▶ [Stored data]
——————

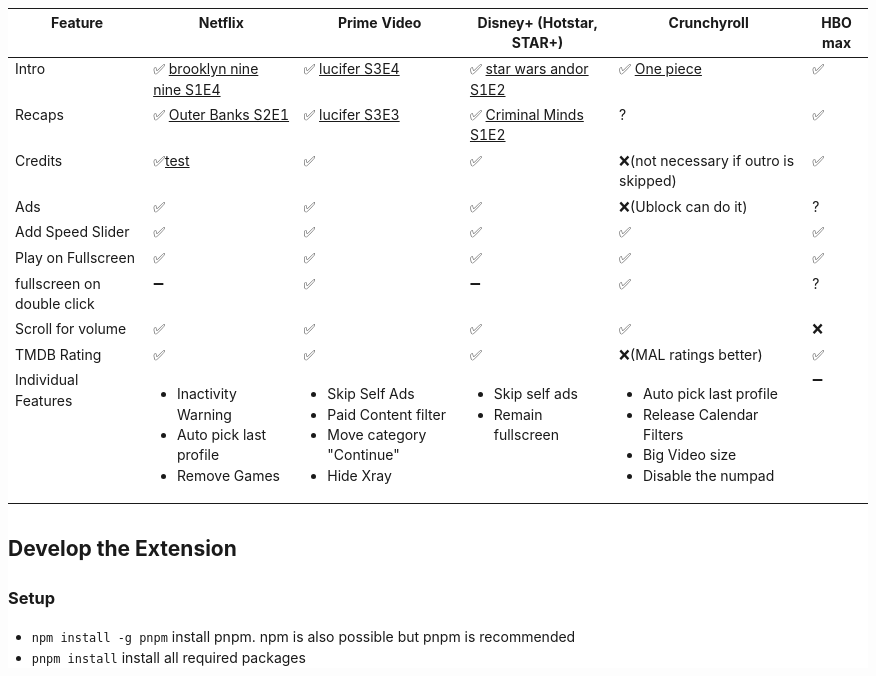 | Feature                    | Netflix                                                                                  | Prime Video                                                                                                    | Disney+ (Hotstar, STAR+)                                                                                          | Crunchyroll                                                                                                                 | HBO max |
| -------------------------- | ---------------------------------------------------------------------------------------- | -------------------------------------------------------------------------------------------------------------- | ----------------------------------------------------------------------------------------------------------------- | --------------------------------------------------------------------------------------------------------------------------- | ------- |
| Intro                      | ✅ <a href="https://www.netflix.com/watch/80011385">brooklyn nine nine S1E4</a>          | ✅ <a href="https://www.amazon.de/gp/video/detail/B07FMF18GN">lucifer S3E4</a>                                 | ✅ <a href="https://www.disneyplus.com/en-gb/video/4e9305a0-6ade-4922-bfba-c68c53a0d5a6">star wars andor S1E2</a> | ✅ [One piece](https://www.crunchyroll.com/series/GRMG8ZQZR/one-piece)                                                      | ✅      |
| Recaps                     | ✅ <a href="https://www.netflix.com/watch/81274622">Outer Banks S2E1</a>                 | ✅ <a href="https://www.amazon.de/gp/video/detail/B07FMF18GN">lucifer S3E3</a>                                 | ✅ <a href="https://www.disneyplus.com/en-gb/video/efe020f1-7a23-42b5-a330-b193eef8531b">Criminal Minds S1E2</a>  | ?                                                                                                                           | ✅      |
| Credits                    | ✅[test]()                                                                               | ✅                                                                                                             | ✅                                                                                                                | ❌(not necessary if outro is skipped)                                                                                       | ✅      |
| Ads                        | ✅                                                                                       | ✅                                                                                                             | ✅                                                                                                                | ❌(Ublock can do it)                                                                                                        | ?       |
| Add Speed Slider           | ✅                                                                                       | ✅                                                                                                             | ✅                                                                                                                | ✅                                                                                                                          | ✅      |
| Play on Fullscreen         | ✅                                                                                       | ✅                                                                                                             | ✅                                                                                                                | ✅                                                                                                                          | ✅      |
| fullscreen on double click | ➖                                                                                       | ✅                                                                                                             | ➖                                                                                                                | ✅                                                                                                                          | ?       |
| Scroll for volume          | ✅                                                                                       | ✅                                                                                                             | ✅                                                                                                                | ✅                                                                                                                          | ❌      |
| TMDB Rating                | ✅                                                                                       | ✅                                                                                                             | ✅                                                                                                                | ❌(MAL ratings better)                                                                                                      | ✅      |
| Individual Features        | <ul><li>Inactivity Warning</li><li>Auto pick last profile</li><li>Remove Games</li></ul> | <ul><li>Skip Self Ads</li><li>Paid Content filter</li><li>Move category "Continue"</li><li>Hide Xray</li></ul> | <ul><li>Skip self ads</li><li>Remain fullscreen</li></ul>                                                         | <ul><li>Auto pick last profile</li><li>Release Calendar Filters</li><li>Big Video size</li><li>Disable the numpad</li></ul> | ➖      |

## Develop the Extension

### Setup

- `npm install -g pnpm` install pnpm. npm is also possible but pnpm is recommended
- `pnpm install` install all required packages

——————

▶ [Exercise] All the lines that hold the word "install" must appear in the answer, copied from the records.

▶ [Answer section]
- `npm install -g pnpm` install pnpm. npm is also possible but pnpm is recommended
- `pnpm install` install all required packages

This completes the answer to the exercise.